Y aquélla era una manera de hablar que, por lo menos, no le hacía sentir violento y obsceno. Quedó con Beremunda la veinte pesetas, que eso era lo que le iba a costar, y se
entretuvo. Primero quiso explicarle que sólo lo hacía por Domitilda. Que, si había solicitado su compañía, era sólo por Domitilda y nada más que por Domitilda. Beremunda la veinte pesetas, sin escuchar sus excusas, le bajó los pantalones sin habérselos desabrochado y lo dejó sin palabras. Se entretuvieron. Se entretuvieron un rato que duró veinte pesetas. Beremunda, al irse y dejarlo con los calzones aún por los tobillos, le dijo: ¿nos vemos mañana? Y el hombre pensó, aunque no lo dijo, que quería verla mañana y todos los días hasta el de su muerte. Dijo que sí, con fingida indiferencia, se subió los pantalones y se dirigió hacia la casa de Domitilda. Cuando llegó a la calle Freblina, el olor a arroz hervido salía por la ventana desde la que Domitilda le decía adiós por las mañanas. Cuando entró a la casa, convencido de que el plato ya estaría en la mesa, se la encontró vacía. Desde la cocina Domitilda decía lo de todos los días: tienes que ir más despacio, hijo, mucho más despacio, mi marido no iba tan a prisa como tú. Aunque hoy, mira, has llegado un poquitín más tarde y ya está casi listo. Que al trabajador aún le quedaban muchos días de entretenerse para llegar al nivel del marido de Domitilda. Siendo virgen, cuánto tiempo esperaba durar con Beremunda la veinte pesetas, una profesional.

2 comentarios

  • Cities: Moving diciembre 20, 2011en11:09 am

    Conozco muy por encima la cuestión «nocilla» (pero muy muy por encima), además he prestado siempre poquísima atención a la polémica asociada. ¿Tanto ha significado, aunque sea como revulsivo? Lo digo porque no es la primera vez que haces referencia a ella en el blog dando a entender que no es gran cosa (por decirlo suavemente).

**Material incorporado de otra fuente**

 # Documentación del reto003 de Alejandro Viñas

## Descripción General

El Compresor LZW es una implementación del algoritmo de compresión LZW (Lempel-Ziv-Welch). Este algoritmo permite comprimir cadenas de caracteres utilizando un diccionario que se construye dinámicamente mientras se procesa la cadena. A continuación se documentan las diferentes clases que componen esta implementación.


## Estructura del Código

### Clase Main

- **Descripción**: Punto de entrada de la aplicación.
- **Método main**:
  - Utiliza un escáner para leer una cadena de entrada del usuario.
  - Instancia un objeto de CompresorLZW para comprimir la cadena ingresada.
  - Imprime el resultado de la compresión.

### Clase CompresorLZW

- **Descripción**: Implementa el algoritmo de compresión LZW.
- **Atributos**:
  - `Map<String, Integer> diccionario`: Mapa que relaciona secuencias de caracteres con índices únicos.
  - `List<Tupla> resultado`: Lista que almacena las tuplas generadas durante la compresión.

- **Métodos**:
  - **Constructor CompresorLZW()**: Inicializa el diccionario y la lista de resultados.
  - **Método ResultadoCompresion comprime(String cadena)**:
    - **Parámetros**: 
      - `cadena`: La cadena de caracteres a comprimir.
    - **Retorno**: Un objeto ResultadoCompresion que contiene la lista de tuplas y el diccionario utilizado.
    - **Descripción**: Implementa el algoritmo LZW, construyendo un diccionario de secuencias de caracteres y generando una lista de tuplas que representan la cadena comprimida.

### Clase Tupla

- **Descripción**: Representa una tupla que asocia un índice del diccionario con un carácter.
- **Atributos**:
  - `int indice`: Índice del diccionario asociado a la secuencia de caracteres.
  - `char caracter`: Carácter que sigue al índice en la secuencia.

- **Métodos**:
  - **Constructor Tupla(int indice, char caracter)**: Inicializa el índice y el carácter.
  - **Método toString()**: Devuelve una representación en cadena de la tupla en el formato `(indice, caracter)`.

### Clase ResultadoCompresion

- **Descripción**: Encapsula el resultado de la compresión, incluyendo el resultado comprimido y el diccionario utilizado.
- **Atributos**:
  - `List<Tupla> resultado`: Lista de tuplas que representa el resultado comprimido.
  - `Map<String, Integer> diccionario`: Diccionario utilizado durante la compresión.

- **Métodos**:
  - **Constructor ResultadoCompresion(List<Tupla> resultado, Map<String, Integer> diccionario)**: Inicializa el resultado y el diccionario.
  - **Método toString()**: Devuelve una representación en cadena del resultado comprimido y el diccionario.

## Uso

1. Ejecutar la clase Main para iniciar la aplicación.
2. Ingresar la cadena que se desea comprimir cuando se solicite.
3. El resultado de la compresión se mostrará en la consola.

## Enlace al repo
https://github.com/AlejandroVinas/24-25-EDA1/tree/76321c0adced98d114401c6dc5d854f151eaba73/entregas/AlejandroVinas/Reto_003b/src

  • Palimp diciembre 21, 2011en1:58 pm

    Para vender algo hay que ponerle marca. Así que alguien se inventó la generación nocilla, para hacer referencia a unos jóvenes autores con un estilo relativamente nuevo y semejante. Los libros que he leído adscritos al nocilleo me han gustado, la etiqueta me parece exagerada y llamarlo movimiento o generación, un exceso.